- _Task details_:
Pictures should not appear in the copy; the records themselves must be written out exactly.

** Opening Given information block **

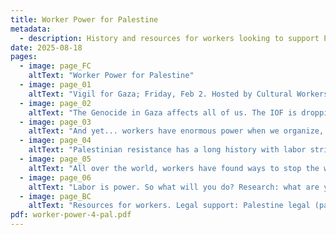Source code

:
 ```yaml
---
title: Worker Power for Palestine
metadata:
  - description: History and resources for workers looking to support Palestine
date: 2025-08-18
pages:
  - image: page_FC
    altText: "Worker Power for Palestine"
  - image: page_01
    altText: "Vigil for Gaza; Friday, Feb 2. Hosted by Cultural Workers for Palestine (@culturalworkers4palichi), Education Workers for Palestine (@eduworkers4palichi), Healthcare Workers for Palestine (@hcw4palichi), Social Service Workers for Palestine (@ssw4palichi), Tech Workers for Palestine (@techworkers4palichi)"
  - image: page_02
    altText: "The Genocide in Gaza affects all of us. The IOF is dropping bombs American workers made. The IOF uses AI & facial recognition American workers made. The Israeli government profits off of companies American unions invest in. And yet... Cultural institutions & hospitals in the United States are silent as colleagues in Gaza are killed and buildings destroyed. Teachers and professors are silenced & threatened for speaking out."
  - image: page_03
    altText: "And yet... workers have enormous power when we organize, especially across sectors. How can we realize that power? What will we do with our power?"
  - image: page_04
    altText: "Palestinian resistance has a long history with labor strikes. 1936 – 6 month long general strike against British and Zionist colonization > Anti colonial revolt. 1948 – The Nakba. 2013 – Palestinians called for a general strike to stop the eviction of 70,000 Bedouin from the Negev and won! 2021 – Palestinians put on the Karamheh (dignity) strike as part of the Unity Intifada across Palestine."
  - image: page_05
    altText: "All over the world, workers have found ways to stop the war machine. In 1973, Arab autoworkers used wildcat strikes against the United Auto Workers (UAW) and convinced several UAW locals to divest holdings in Israel. In 2014, the International Longshore Workers joined with the Arab Resource and Organizing Center to block and Israeli shipping container from docking. Trade federations internationally have divested from Histadrui, Israel's racist trade union that powers the Zionist project."
  - image: page_06
    altText: "Labor is power. So what will you do? Research: what are your field's ties to Zionism? What is the history of resistance and complicity to zionism in your field? How are major institutions in your field responding to the genocide? Build power: find out who's on your side. Get to know each other. Make demands together. Take risks collectively. Use many tactics: organize sick-outs, strikes, vigils, boycotts, petitions, phone banks. Show up to protests in blocs. Leafleet your workplace, hold a teach-in, and learn together."
  - image: page_BC
    altText: "Resources for workers. Legal support: Palestine legal (palestinelegal.org), American-Arab Anti-discrimination Committee (adc.org), Council on American-Islamic Relations, Chicago (cairchicago.org). Organizing resources: Beautiful Trouble (beautifultrouble.org), Palestinian Feminist Collective (palestinianfeministcollective.org/all-out-for-palestine), Labor for Palestine (laborforpalestine.net)"
pdf: worker-power-4-pal.pdf
---
```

** Closing Given information block **

- _Your solution_:
Source code

:
 ```yaml
---
title: Worker Power for Palestine
metadata:
  - description: History and resources for workers looking to support Palestine
date: 2025-08-18
pages:
  - image: page_FC
    altText: "Worker Power for Palestine"
  - image: page_01
    altText: "Vigil for Gaza; Friday, Feb 2. Hosted by Cultural Workers for Palestine (@culturalworkers4palichi), Education Workers for Palestine (@eduworkers4palichi), Healthcare Workers for Palestine (@hcw4palichi), Social Service Workers for Palestine (@ssw4palichi), Tech Workers for Palestine (@techworkers4palichi)"
  - image: page_02
    altText: "The Genocide in Gaza affects all of us. The IOF is dropping bombs American workers made. The IOF uses AI & facial recognition American workers made. The Israeli government profits off of companies American unions invest in. And yet... Cultural institutions & hospitals in the United States are silent as colleagues in Gaza are killed and buildings destroyed. Teachers and professors are silenced & threatened for speaking out."
  - image: page_03
    altText: "And yet... workers have enormous power when we organize, especially across sectors. How can we realize that power? What will we do with our power?"
  - image: page_04
    altText: "Palestinian resistance has a long history with labor strikes. 1936 – 6 month long general strike against British and Zionist colonization > Anti colonial revolt. 1948 – The Nakba. 2013 – Palestinians called for a general strike to stop the eviction of 70,000 Bedouin from the Negev and won! 2021 – Palestinians put on the Karamheh (dignity) strike as part of the Unity Intifada across Palestine."
  - image: page_05
    altText: "All over the world, workers have found ways to stop the war machine. In 1973, Arab autoworkers used wildcat strikes against the United Auto Workers (UAW) and convinced several UAW locals to divest holdings in Israel. In 2014, the International Longshore Workers joined with the Arab Resource and Organizing Center to block and Israeli shipping container from docking. Trade federations internationally have divested from Histadrui, Israel's racist trade union that powers the Zionist project."
  - image: page_06
    altText: "Labor is power. So what will you do? Research: what are your field's ties to Zionism? What is the history of resistance and complicity to zionism in your field? How are major institutions in your field responding to the genocide? Build power: find out who's on your side. Get to know each other. Make demands together. Take risks collectively. Use many tactics: organize sick-outs, strikes, vigils, boycotts, petitions, phone banks. Show up to protests in blocs. Leafleet your workplace, hold a teach-in, and learn together."
  - image: page_BC
    altText: "Resources for workers. Legal support: Palestine legal (palestinelegal.org), American-Arab Anti-discrimination Committee (adc.org), Council on American-Islamic Relations, Chicago (cairchicago.org). Organizing resources: Beautiful Trouble (beautifultrouble.org), Palestinian Feminist Collective (palestinianfeministcollective.org/all-out-for-palestine), Labor for Palestine (laborforpalestine.net)"
pdf: worker-power-4-pal.pdf
---
```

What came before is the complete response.